> **TASK**: Write out the data below in full. Keep it exact.
*** DATASET ***
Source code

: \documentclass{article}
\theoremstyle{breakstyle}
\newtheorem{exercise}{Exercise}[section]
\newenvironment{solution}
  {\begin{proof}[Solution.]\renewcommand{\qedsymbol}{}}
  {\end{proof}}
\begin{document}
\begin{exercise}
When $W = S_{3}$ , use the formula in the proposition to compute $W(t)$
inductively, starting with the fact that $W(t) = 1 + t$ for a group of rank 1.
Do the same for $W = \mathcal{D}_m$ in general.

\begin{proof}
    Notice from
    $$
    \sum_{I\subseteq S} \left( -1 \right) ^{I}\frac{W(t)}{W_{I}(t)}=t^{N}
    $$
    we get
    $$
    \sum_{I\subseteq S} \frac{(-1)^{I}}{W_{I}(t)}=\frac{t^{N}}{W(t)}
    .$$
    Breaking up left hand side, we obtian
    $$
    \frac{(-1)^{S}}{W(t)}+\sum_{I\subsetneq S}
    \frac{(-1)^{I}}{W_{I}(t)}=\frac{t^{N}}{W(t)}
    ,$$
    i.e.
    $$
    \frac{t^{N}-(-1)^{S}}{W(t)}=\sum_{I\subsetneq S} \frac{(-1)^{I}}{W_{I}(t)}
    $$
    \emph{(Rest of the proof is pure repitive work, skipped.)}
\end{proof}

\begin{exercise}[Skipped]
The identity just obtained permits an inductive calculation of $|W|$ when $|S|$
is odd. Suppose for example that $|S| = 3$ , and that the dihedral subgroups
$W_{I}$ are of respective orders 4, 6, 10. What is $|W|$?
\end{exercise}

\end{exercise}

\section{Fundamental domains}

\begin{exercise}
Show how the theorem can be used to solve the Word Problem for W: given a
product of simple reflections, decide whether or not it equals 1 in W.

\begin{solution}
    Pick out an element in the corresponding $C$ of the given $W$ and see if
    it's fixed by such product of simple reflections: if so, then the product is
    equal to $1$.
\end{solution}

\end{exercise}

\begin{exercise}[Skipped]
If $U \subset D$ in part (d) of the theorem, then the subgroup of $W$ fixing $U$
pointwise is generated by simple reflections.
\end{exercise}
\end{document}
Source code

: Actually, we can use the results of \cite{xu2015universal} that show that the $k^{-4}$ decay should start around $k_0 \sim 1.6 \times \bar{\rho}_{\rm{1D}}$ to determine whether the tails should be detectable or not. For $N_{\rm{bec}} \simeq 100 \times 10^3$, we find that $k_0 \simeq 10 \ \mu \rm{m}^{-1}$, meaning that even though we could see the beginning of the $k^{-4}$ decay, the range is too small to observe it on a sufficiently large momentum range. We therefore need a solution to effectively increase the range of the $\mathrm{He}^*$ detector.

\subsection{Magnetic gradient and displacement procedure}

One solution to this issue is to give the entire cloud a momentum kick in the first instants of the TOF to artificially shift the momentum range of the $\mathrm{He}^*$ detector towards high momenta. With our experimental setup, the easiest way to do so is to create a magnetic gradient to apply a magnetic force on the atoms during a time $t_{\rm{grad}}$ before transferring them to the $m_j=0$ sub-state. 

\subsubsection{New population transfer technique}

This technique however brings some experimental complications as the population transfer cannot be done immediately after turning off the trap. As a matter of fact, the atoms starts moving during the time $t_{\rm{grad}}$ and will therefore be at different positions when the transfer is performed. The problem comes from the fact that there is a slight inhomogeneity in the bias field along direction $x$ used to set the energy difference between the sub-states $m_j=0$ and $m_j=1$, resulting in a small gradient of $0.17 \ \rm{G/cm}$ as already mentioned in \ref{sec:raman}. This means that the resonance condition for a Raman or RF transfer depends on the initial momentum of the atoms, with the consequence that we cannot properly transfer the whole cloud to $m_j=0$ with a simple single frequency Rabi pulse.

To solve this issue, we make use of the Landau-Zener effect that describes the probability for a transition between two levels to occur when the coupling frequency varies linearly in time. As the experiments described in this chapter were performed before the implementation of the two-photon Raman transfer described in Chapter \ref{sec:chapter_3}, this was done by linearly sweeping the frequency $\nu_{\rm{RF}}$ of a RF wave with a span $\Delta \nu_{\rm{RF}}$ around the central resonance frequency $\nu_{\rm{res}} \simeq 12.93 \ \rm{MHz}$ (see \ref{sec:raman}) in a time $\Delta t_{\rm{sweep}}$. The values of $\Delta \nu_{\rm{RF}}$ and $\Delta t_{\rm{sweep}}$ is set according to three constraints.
***
> **OUTPUT BELOW**:
Source code

: \documentclass{article}
\theoremstyle{breakstyle}
\newtheorem{exercise}{Exercise}[section]
\newenvironment{solution}
  {\begin{proof}[Solution.]\renewcommand{\qedsymbol}{}}
  {\end{proof}}
\begin{document}
\begin{exercise}
When $W = S_{3}$ , use the formula in the proposition to compute $W(t)$
inductively, starting with the fact that $W(t) = 1 + t$ for a group of rank 1.
Do the same for $W = \mathcal{D}_m$ in general.

\begin{proof}
    Notice from
    $$
    \sum_{I\subseteq S} \left( -1 \right) ^{I}\frac{W(t)}{W_{I}(t)}=t^{N}
    $$
    we get
    $$
    \sum_{I\subseteq S} \frac{(-1)^{I}}{W_{I}(t)}=\frac{t^{N}}{W(t)}
    .$$
    Breaking up left hand side, we obtian
    $$
    \frac{(-1)^{S}}{W(t)}+\sum_{I\subsetneq S}
    \frac{(-1)^{I}}{W_{I}(t)}=\frac{t^{N}}{W(t)}
    ,$$
    i.e.
    $$
    \frac{t^{N}-(-1)^{S}}{W(t)}=\sum_{I\subsetneq S} \frac{(-1)^{I}}{W_{I}(t)}
    $$
    \emph{(Rest of the proof is pure repitive work, skipped.)}
\end{proof}

\begin{exercise}[Skipped]
The identity just obtained permits an inductive calculation of $|W|$ when $|S|$
is odd. Suppose for example that $|S| = 3$ , and that the dihedral subgroups
$W_{I}$ are of respective orders 4, 6, 10. What is $|W|$?
\end{exercise}

\end{exercise}

\section{Fundamental domains}

\begin{exercise}
Show how the theorem can be used to solve the Word Problem for W: given a
product of simple reflections, decide whether or not it equals 1 in W.

\begin{solution}
    Pick out an element in the corresponding $C$ of the given $W$ and see if
    it's fixed by such product of simple reflections: if so, then the product is
    equal to $1$.
\end{solution}

\end{exercise}

\begin{exercise}[Skipped]
If $U \subset D$ in part (d) of the theorem, then the subgroup of $W$ fixing $U$
pointwise is generated by simple reflections.
\end{exercise}
\end{document}
Source code

: Actually, we can use the results of \cite{xu2015universal} that show that the $k^{-4}$ decay should start around $k_0 \sim 1.6 \times \bar{\rho}_{\rm{1D}}$ to determine whether the tails should be detectable or not. For $N_{\rm{bec}} \simeq 100 \times 10^3$, we find that $k_0 \simeq 10 \ \mu \rm{m}^{-1}$, meaning that even though we could see the beginning of the $k^{-4}$ decay, the range is too small to observe it on a sufficiently large momentum range. We therefore need a solution to effectively increase the range of the $\mathrm{He}^*$ detector.

\subsection{Magnetic gradient and displacement procedure}

One solution to this issue is to give the entire cloud a momentum kick in the first instants of the TOF to artificially shift the momentum range of the $\mathrm{He}^*$ detector towards high momenta. With our experimental setup, the easiest way to do so is to create a magnetic gradient to apply a magnetic force on the atoms during a time $t_{\rm{grad}}$ before transferring them to the $m_j=0$ sub-state. 

\subsubsection{New population transfer technique}

This technique however brings some experimental complications as the population transfer cannot be done immediately after turning off the trap. As a matter of fact, the atoms starts moving during the time $t_{\rm{grad}}$ and will therefore be at different positions when the transfer is performed. The problem comes from the fact that there is a slight inhomogeneity in the bias field along direction $x$ used to set the energy difference between the sub-states $m_j=0$ and $m_j=1$, resulting in a small gradient of $0.17 \ \rm{G/cm}$ as already mentioned in \ref{sec:raman}. This means that the resonance condition for a Raman or RF transfer depends on the initial momentum of the atoms, with the consequence that we cannot properly transfer the whole cloud to $m_j=0$ with a simple single frequency Rabi pulse.

To solve this issue, we make use of the Landau-Zener effect that describes the probability for a transition between two levels to occur when the coupling frequency varies linearly in time. As the experiments described in this chapter were performed before the implementation of the two-photon Raman transfer described in Chapter \ref{sec:chapter_3}, this was done by linearly sweeping the frequency $\nu_{\rm{RF}}$ of a RF wave with a span $\Delta \nu_{\rm{RF}}$ around the central resonance frequency $\nu_{\rm{res}} \simeq 12.93 \ \rm{MHz}$ (see \ref{sec:raman}) in a time $\Delta t_{\rm{sweep}}$. The values of $\Delta \nu_{\rm{RF}}$ and $\Delta t_{\rm{sweep}}$ is set according to three constraints.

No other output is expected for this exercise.